> _Try it_
Check every line of the entries below for the word "each", and copy the ones that have it.

Segment Open

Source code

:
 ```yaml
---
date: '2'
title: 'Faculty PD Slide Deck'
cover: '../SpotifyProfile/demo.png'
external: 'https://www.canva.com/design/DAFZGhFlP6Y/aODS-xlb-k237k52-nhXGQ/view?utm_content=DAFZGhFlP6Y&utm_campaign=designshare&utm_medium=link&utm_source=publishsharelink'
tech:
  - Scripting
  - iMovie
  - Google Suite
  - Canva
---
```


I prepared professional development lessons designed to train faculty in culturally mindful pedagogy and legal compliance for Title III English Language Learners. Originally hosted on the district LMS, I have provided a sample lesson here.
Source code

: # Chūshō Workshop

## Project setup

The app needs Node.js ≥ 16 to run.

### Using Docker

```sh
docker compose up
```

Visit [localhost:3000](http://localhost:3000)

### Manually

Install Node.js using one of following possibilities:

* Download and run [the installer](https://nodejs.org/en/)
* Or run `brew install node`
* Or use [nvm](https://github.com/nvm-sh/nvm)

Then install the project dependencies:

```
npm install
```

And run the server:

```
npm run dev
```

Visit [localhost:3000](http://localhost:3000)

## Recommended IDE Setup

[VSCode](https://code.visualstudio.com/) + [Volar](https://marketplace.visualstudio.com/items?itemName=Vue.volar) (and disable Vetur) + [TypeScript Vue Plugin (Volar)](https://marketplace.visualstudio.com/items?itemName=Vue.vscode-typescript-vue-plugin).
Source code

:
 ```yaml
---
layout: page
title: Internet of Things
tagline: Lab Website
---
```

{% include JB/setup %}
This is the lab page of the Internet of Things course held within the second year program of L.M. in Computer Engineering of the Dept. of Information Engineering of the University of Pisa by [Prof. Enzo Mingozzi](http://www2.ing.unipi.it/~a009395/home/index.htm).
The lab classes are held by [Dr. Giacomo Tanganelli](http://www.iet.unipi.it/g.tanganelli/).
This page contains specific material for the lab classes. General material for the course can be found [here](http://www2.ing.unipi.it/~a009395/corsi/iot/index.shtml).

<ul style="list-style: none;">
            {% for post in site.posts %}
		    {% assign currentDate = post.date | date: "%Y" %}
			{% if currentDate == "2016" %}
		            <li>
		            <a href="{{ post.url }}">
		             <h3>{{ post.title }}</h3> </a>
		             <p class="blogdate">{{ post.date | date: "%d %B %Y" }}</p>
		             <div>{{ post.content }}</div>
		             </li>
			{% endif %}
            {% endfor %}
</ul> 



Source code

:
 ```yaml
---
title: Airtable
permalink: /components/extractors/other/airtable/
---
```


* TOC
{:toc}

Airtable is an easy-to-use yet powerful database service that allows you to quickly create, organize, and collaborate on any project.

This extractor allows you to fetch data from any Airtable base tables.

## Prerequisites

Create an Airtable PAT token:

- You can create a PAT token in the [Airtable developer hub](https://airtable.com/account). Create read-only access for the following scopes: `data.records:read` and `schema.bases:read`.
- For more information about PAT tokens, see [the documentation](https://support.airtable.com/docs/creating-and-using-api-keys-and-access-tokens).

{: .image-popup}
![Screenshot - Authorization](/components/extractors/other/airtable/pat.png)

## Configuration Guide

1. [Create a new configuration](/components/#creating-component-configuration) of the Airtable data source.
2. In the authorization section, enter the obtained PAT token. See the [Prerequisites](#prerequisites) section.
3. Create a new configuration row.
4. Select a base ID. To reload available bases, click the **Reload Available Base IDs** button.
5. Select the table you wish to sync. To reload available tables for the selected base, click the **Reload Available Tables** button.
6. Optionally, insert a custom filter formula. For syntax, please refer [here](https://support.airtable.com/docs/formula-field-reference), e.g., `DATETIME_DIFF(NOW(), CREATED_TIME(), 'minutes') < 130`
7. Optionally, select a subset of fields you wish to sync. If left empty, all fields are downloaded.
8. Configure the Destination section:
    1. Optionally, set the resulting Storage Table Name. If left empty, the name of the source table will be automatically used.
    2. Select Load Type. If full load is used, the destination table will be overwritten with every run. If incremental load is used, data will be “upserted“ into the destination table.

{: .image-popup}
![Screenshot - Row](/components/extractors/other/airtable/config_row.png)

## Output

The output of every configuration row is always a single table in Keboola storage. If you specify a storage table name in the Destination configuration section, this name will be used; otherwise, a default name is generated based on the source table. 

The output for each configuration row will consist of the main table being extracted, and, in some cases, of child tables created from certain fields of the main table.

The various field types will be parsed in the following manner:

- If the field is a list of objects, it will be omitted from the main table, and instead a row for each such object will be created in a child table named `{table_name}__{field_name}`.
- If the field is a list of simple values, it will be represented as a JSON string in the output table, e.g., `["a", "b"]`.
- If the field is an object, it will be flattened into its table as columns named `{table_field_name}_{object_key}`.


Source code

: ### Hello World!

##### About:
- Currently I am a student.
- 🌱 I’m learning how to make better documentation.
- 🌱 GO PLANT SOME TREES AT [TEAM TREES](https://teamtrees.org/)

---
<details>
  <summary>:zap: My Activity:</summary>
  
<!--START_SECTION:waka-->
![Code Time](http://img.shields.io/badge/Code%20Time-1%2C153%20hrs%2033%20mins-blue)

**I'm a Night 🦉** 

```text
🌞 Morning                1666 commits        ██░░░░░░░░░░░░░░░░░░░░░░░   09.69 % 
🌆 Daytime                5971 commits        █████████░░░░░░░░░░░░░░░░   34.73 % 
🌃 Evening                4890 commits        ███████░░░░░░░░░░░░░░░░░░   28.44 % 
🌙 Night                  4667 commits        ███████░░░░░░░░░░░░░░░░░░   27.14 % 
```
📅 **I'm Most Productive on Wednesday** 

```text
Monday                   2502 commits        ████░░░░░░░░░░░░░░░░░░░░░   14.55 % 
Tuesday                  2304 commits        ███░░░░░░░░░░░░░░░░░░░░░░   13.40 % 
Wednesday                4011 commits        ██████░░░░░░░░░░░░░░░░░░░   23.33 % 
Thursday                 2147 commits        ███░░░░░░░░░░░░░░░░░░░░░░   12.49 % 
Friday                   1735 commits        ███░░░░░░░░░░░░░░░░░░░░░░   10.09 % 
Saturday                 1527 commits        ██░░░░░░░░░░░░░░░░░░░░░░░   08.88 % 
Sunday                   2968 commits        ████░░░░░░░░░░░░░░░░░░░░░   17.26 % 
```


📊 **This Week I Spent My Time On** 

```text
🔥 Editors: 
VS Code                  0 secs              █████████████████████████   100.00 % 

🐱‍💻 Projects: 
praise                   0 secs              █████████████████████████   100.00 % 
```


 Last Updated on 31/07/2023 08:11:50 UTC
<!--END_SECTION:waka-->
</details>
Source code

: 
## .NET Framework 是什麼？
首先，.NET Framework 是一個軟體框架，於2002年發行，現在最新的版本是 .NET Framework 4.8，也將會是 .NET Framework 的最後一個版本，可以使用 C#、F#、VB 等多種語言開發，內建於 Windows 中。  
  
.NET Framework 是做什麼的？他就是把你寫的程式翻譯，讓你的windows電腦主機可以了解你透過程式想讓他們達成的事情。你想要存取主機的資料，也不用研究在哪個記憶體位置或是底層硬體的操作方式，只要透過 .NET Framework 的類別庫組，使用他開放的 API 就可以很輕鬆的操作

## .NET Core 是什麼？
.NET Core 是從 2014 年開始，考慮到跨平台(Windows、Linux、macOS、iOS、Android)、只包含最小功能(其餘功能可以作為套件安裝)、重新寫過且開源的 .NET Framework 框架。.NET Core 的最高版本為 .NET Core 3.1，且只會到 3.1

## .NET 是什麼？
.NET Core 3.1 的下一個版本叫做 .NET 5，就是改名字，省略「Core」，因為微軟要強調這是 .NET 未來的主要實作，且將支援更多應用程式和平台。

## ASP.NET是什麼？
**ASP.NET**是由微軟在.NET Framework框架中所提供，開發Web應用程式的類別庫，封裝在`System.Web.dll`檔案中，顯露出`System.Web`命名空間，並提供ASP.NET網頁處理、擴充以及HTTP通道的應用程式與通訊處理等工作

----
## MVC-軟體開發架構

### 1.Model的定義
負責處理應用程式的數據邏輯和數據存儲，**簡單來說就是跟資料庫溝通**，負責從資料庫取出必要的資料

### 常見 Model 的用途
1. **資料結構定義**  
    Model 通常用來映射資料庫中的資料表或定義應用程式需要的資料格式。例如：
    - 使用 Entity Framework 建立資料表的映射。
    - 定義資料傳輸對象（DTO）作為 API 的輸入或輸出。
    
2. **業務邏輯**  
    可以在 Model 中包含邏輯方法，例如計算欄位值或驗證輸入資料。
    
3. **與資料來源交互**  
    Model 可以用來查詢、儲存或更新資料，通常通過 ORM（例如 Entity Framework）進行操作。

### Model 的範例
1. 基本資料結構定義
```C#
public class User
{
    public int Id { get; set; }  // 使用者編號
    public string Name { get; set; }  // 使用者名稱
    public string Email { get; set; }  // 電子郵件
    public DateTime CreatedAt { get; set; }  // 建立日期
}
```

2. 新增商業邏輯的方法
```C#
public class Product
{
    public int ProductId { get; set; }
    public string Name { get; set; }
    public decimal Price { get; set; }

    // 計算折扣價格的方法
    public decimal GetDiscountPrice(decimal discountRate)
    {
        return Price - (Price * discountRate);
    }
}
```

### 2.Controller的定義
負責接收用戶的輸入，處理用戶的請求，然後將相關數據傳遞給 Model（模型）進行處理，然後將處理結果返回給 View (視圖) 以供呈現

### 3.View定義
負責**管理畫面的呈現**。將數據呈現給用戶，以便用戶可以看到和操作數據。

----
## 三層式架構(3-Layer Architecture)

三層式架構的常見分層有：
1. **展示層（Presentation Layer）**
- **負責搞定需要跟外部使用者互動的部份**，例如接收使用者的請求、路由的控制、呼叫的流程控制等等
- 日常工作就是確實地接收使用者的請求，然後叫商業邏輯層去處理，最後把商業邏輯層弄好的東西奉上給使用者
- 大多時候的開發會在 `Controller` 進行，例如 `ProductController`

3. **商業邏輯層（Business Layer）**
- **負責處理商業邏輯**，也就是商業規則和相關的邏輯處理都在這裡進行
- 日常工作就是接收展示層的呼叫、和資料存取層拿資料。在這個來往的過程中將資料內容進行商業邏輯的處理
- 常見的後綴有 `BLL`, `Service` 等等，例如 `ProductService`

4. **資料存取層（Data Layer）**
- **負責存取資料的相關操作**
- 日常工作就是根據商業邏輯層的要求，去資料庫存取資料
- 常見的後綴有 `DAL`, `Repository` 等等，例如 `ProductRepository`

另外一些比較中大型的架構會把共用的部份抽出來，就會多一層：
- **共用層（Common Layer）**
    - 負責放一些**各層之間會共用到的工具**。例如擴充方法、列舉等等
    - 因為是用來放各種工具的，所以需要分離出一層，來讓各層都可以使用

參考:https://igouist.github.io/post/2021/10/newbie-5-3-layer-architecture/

Segment Closed

> _Output for this task_
The output for each configuration row will consist of the main table being extracted, and, in some cases, of child tables created from certain fields of the main table.
- If the field is a list of objects, it will be omitted from the main table, and instead a row for each such object will be created in a child table named `{table_name}__{field_name}`.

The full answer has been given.